WORK INSTRUCTIONS: Could you reproduce, word for word, everything below from the line containing "in XML via simple" down to the line containing "version of the", with both of those lines included and no others?

DATASET CONTENT:

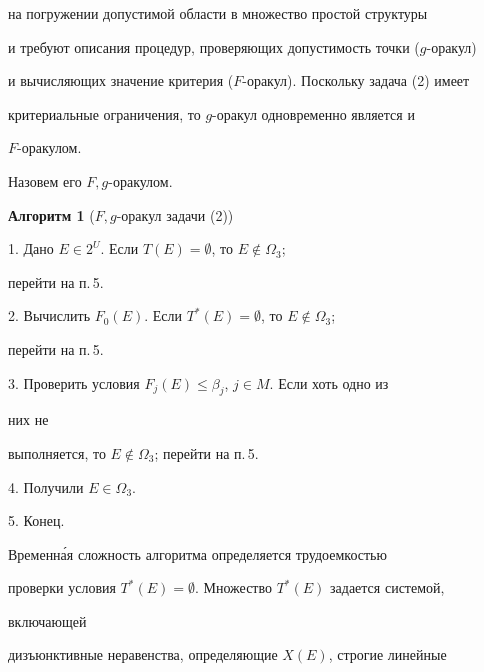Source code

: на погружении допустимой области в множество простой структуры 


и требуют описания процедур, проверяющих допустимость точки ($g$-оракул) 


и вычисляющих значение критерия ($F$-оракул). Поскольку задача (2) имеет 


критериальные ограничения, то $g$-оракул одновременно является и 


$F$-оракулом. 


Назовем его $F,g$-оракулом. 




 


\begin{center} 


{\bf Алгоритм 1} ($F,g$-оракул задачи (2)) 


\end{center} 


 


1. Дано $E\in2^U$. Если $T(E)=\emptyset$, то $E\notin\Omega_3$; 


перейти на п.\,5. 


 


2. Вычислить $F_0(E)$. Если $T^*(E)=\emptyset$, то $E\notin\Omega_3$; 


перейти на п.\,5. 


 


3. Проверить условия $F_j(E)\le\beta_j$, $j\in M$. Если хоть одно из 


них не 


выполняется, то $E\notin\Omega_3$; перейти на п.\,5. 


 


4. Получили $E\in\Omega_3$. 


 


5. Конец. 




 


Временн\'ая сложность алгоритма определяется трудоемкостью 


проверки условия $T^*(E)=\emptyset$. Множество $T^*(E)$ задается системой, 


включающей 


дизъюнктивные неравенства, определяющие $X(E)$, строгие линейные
--
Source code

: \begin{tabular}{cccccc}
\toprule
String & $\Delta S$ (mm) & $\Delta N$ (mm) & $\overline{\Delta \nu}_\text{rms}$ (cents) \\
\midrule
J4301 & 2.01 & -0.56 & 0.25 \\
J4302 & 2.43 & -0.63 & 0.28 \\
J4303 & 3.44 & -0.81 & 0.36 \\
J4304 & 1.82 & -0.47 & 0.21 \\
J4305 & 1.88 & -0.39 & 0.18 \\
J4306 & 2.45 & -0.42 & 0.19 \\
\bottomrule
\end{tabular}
...
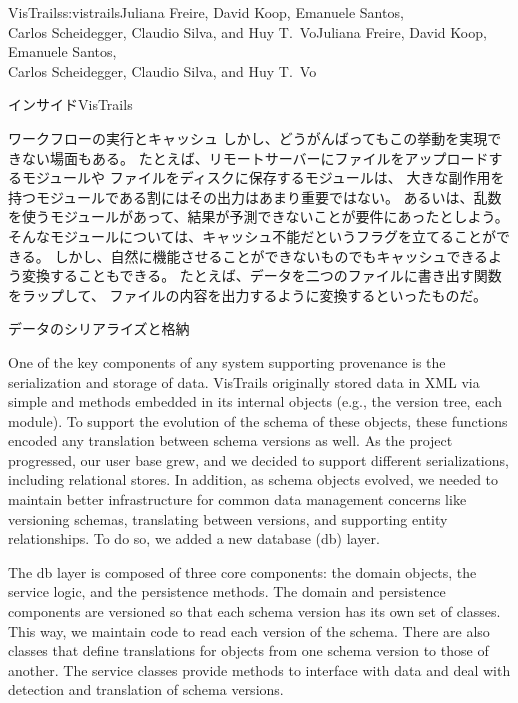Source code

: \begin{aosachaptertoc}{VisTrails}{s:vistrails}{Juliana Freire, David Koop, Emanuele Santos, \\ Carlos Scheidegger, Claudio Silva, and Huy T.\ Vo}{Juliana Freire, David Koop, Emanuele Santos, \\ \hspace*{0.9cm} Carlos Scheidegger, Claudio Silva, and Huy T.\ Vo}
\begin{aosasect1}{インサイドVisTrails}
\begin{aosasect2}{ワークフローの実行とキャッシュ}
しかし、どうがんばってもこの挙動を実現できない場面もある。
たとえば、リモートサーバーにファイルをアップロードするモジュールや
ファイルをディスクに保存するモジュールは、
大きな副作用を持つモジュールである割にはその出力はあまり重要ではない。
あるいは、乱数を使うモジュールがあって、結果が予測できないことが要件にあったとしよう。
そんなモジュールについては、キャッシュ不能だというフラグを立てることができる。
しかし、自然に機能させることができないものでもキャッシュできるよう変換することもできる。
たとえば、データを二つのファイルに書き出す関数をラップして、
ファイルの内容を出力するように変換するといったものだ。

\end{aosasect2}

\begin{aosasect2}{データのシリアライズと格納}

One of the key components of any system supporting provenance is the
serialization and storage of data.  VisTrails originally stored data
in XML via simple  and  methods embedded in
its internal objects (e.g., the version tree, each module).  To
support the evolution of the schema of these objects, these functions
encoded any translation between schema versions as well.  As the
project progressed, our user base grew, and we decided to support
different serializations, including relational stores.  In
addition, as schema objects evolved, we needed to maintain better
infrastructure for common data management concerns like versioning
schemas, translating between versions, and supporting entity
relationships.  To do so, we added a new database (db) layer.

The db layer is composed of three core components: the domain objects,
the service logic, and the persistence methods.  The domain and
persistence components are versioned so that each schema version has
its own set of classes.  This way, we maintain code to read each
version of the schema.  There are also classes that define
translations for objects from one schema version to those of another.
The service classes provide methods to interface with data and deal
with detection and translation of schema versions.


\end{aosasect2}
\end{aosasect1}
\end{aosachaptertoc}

EXPECTED ANSWER:
in XML via simple  and  methods embedded in
its internal objects (e.g., the version tree, each module).  To
support the evolution of the schema of these objects, these functions
encoded any translation between schema versions as well.  As the
project progressed, our user base grew, and we decided to support
different serializations, including relational stores.  In
addition, as schema objects evolved, we needed to maintain better
infrastructure for common data management concerns like versioning
schemas, translating between versions, and supporting entity
relationships.  To do so, we added a new database (db) layer.

The db layer is composed of three core components: the domain objects,
the service logic, and the persistence methods.  The domain and
persistence components are versioned so that each schema version has
its own set of classes.  This way, we maintain code to read each
version of the schema.  There are also classes that define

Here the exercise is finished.